[[ INPUT DATA, beginning ]]

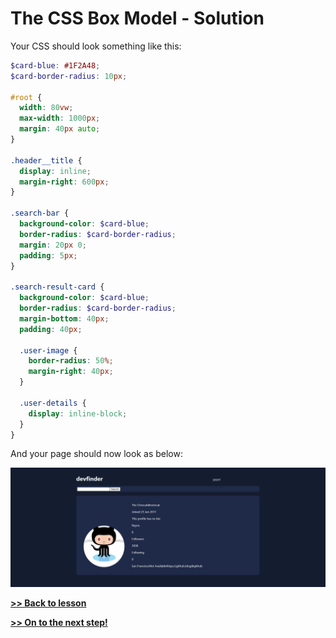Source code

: # The CSS Box Model - Solution

Your CSS should look something like this:

```scss
$card-blue: #1F2A48;
$card-border-radius: 10px;

#root {
  width: 80vw;
  max-width: 1000px;
  margin: 40px auto;
}

.header__title {
  display: inline;
  margin-right: 600px;
}

.search-bar {
  background-color: $card-blue;
  border-radius: $card-border-radius;
  margin: 20px 0;
  padding: 5px;
}

.search-result-card {
  background-color: $card-blue;
  border-radius: $card-border-radius;
  margin-bottom: 40px;
  padding: 40px;

  .user-image {
    border-radius: 50%;
    margin-right: 40px;
  }

  .user-details {
    display: inline-block;
  }
}
```

And your page should now look as below:

![image](/assets/box_model_solution.png)


**[>> Back to lesson](/lessons/3-css-box-model.md)**

**[>> On to the next step!](/lessons/4-layout-techniques.md)**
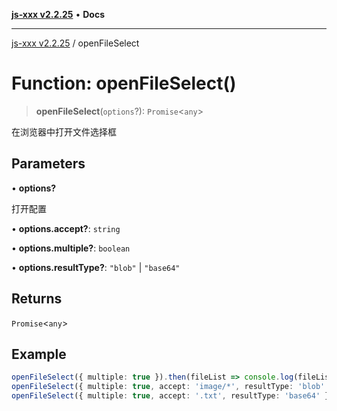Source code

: [**js-xxx v2.2.25**](../README.md) • **Docs**

***

[js-xxx v2.2.25](../README.md) / openFileSelect

# Function: openFileSelect()

> **openFileSelect**(`options`?): `Promise`\<`any`\>

在浏览器中打开文件选择框

## Parameters

• **options?**

打开配置

• **options.accept?**: `string`

• **options.multiple?**: `boolean`

• **options.resultType?**: `"blob"` \| `"base64"`

## Returns

`Promise`\<`any`\>

## Example

```ts
openFileSelect({ multiple: true }).then(fileList => console.log(fileList));
openFileSelect({ multiple: true, accept: 'image/*', resultType: 'blob' }).then(fileBlobList => console.log(fileBlobList));
openFileSelect({ multiple: true, accept: '.txt', resultType: 'base64' }).then(fileDataUrlList => console.log(fileDataUrlList));
```
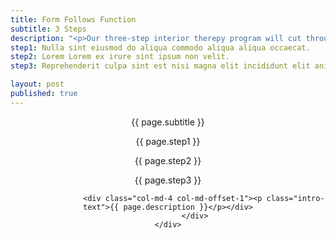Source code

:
```yaml
---
title: Form Follows Function
subtitle: 3 Steps
description: "<p>Our three-step interior therepy program will cut through the clutter.</p><p>A new harmonious environment will leave you free to do more of what's important to you.</p><p>With less.</p>"
step1: Nulla sint eiusmod do aliqua commodo aliqua aliqua occaecat.
step2: Lorem Lorem ex irure sint ipsum non velit.
step3: Reprehenderit culpa sint est nisi magna elit incididunt elit anim.

layout: post
published: true
---
```


<!-- Intro Header -->
<header class="intro">
	<div class="intro-body container-fluid">
				<div class="verticalbar"></div>
				<div class="row">
					<div class="dec-column">{{ page.subtitle }}</div>
					<div class="col-md-2 col-md-offset-7"><p class="step-text">{{ page.step1 }}</p></div>
					<div class="col-md-2 col-md-offset-6"><p class="step-text">{{ page.step2 }}</p></div>
					<div class="col-md-2 col-md-offset-5"><p class="step-text">{{ page.step3 }}</p></div>
					<div class="col-md-6"></div>
				</div>
				<div class="row">
					<a href="#testamonials" class="btn btn-circle page-scroll">
						<i class="fa fa-angle-double-down animated"></i></a>

					<div class="col-md-4 col-md-offset-1"><p class="intro-text">{{ page.description }}</p></div>
				</div>
	</div>
</header>

<!--a href="#about" class="btn btn-circle page-scroll"-->
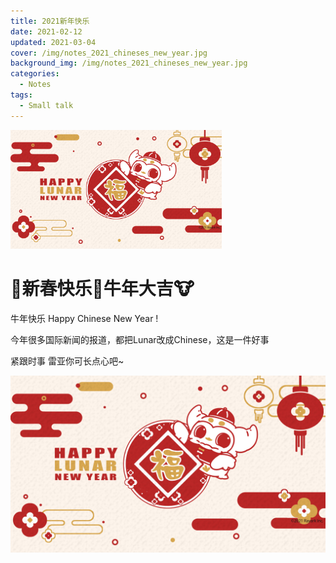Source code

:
 ```yaml
---
title: 2021新年快乐
date: 2021-02-12
updated: 2021-03-04
cover: /img/notes_2021_chineses_new_year.jpg
background_img: /img/notes_2021_chineses_new_year.jpg
categories: 
  - Notes
tags: 
  - Small talk
---
```


<img src="img/notes_2021_chineses_new_year.jpg" alt="img" style="zoom:33%;" />

<!-- more -->


# 🧨新春快乐🎉牛年大吉🐮

牛年快乐 Happy Chinese New Year !

今年很多国际新闻的报道，都把Lunar改成Chinese，这是一件好事

紧跟时事 雷亚你可长点心吧~

![img](img/notes_2021_chineses_new_year.jpg)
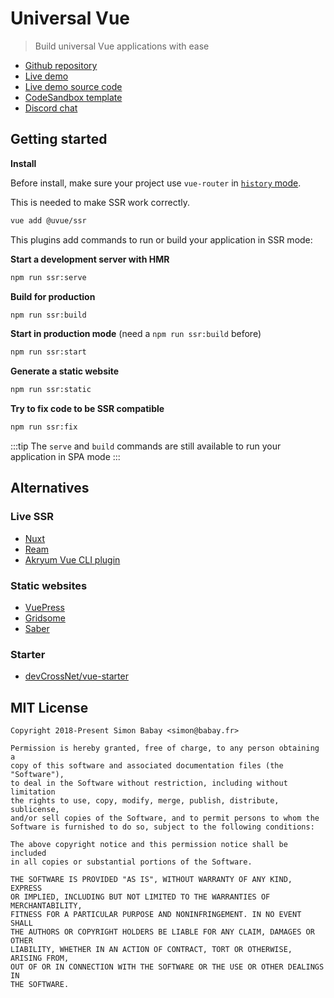 # Universal Vue

> Build universal Vue applications with ease

- [Github repository](https://github.com/universal-vue/uvue)
- [Live demo](http://uvue.yabab.net)
- [Live demo source code](https://github.com/universal-vue/examples)
- [CodeSandbox template](https://codesandbox.io/s/github/universal-vue/uvue-codesandbox)
- [Discord chat](https://discord.gg/3ZZBmFs)

## Getting started

**Install**

Before install, make sure your project use `vue-router`
in [`history` mode](https://router.vuejs.org/guide/essentials/history-mode.html).

This is needed to make SSR work correctly.

```bash
vue add @uvue/ssr
```

This plugins add commands to run or build your application in SSR mode:

**Start a development server with HMR**

```bash
npm run ssr:serve
```

**Build for production**

```bash
npm run ssr:build
```

**Start in production mode** (need a `npm run ssr:build` before)

```bash
npm run ssr:start
```

**Generate a static website**

```bash
npm run ssr:static
```

**Try to fix code to be SSR compatible**

```bash
npm run ssr:fix
```

:::tip
The `serve` and `build` commands are still available to run your application in SPA mode
:::

## Alternatives

### Live SSR

- [Nuxt](https://nuxtjs.org/)
- [Ream](https://ream.js.org/)
- [Akryum Vue CLI plugin](https://github.com/Akryum/vue-cli-plugin-ssr)

### Static websites

- [VuePress](https://vuepress.vuejs.org/)
- [Gridsome](https://gridsome.org/)
- [Saber](https://saber.land/)

### Starter

- [devCrossNet/vue-starter](https://github.com/devCrossNet/vue-starter)

## MIT License

```
Copyright 2018-Present Simon Babay <simon@babay.fr>

Permission is hereby granted, free of charge, to any person obtaining a
copy of this software and associated documentation files (the "Software"),
to deal in the Software without restriction, including without limitation
the rights to use, copy, modify, merge, publish, distribute, sublicense,
and/or sell copies of the Software, and to permit persons to whom the
Software is furnished to do so, subject to the following conditions:

The above copyright notice and this permission notice shall be included
in all copies or substantial portions of the Software.

THE SOFTWARE IS PROVIDED "AS IS", WITHOUT WARRANTY OF ANY KIND, EXPRESS
OR IMPLIED, INCLUDING BUT NOT LIMITED TO THE WARRANTIES OF MERCHANTABILITY,
FITNESS FOR A PARTICULAR PURPOSE AND NONINFRINGEMENT. IN NO EVENT SHALL
THE AUTHORS OR COPYRIGHT HOLDERS BE LIABLE FOR ANY CLAIM, DAMAGES OR OTHER
LIABILITY, WHETHER IN AN ACTION OF CONTRACT, TORT OR OTHERWISE, ARISING FROM,
OUT OF OR IN CONNECTION WITH THE SOFTWARE OR THE USE OR OTHER DEALINGS IN
THE SOFTWARE.
```
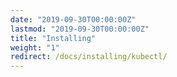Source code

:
 ```yaml
---
date: "2019-09-30T00:00:00Z"
lastmod: "2019-09-30T00:00:00Z"
title: "Installing"
weight: "1"
redirect: /docs/installing/kubectl/
---
```

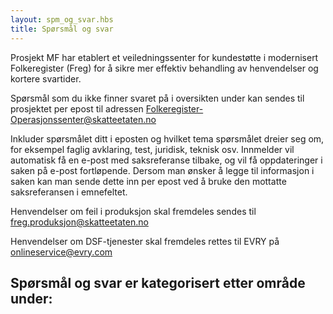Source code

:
 ```yaml
---
layout: spm_og_svar.hbs
title: Spørsmål og svar
---
```


Prosjekt MF har etablert et veiledningssenter for kundestøtte i modernisert Folkeregister (Freg) for å sikre mer effektiv behandling av henvendelser og kortere svartider. 

Spørsmål som du ikke finner svaret på i oversikten under kan sendes til prosjektet per epost til adressen Folkeregister-Operasjonssenter@skatteetaten.no

Inkluder spørsmålet ditt i eposten og hvilket tema spørsmålet dreier seg om, for eksempel faglig avklaring, test, juridisk, teknisk osv. Innmelder vil automatisk få en e-post med saksreferanse tilbake, og vil få oppdateringer i saken på e-post fortløpende. Dersom man ønsker å legge til informasjon i saken kan man sende dette inn per epost ved å bruke den mottatte saksreferansen i emnefeltet. 

Henvendelser om feil i produksjon skal fremdeles sendes til freg.produksjon@skatteetaten.no

Henvendelser om DSF-tjenester skal fremdeles rettes til EVRY på onlineservice@evry.com

## Spørsmål og svar er kategorisert etter område under:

[[ INPUT DATA, end ]]

WHAT IS EXPECTED:
Check the listing above for "github". Show every line where it turns up.

YOUR RESPONSE:
- [Github repository](https://github.com/universal-vue/uvue)
- [Live demo source code](https://github.com/universal-vue/examples)
- [CodeSandbox template](https://codesandbox.io/s/github/universal-vue/uvue-codesandbox)
- [Akryum Vue CLI plugin](https://github.com/Akryum/vue-cli-plugin-ssr)
- [devCrossNet/vue-starter](https://github.com/devCrossNet/vue-starter)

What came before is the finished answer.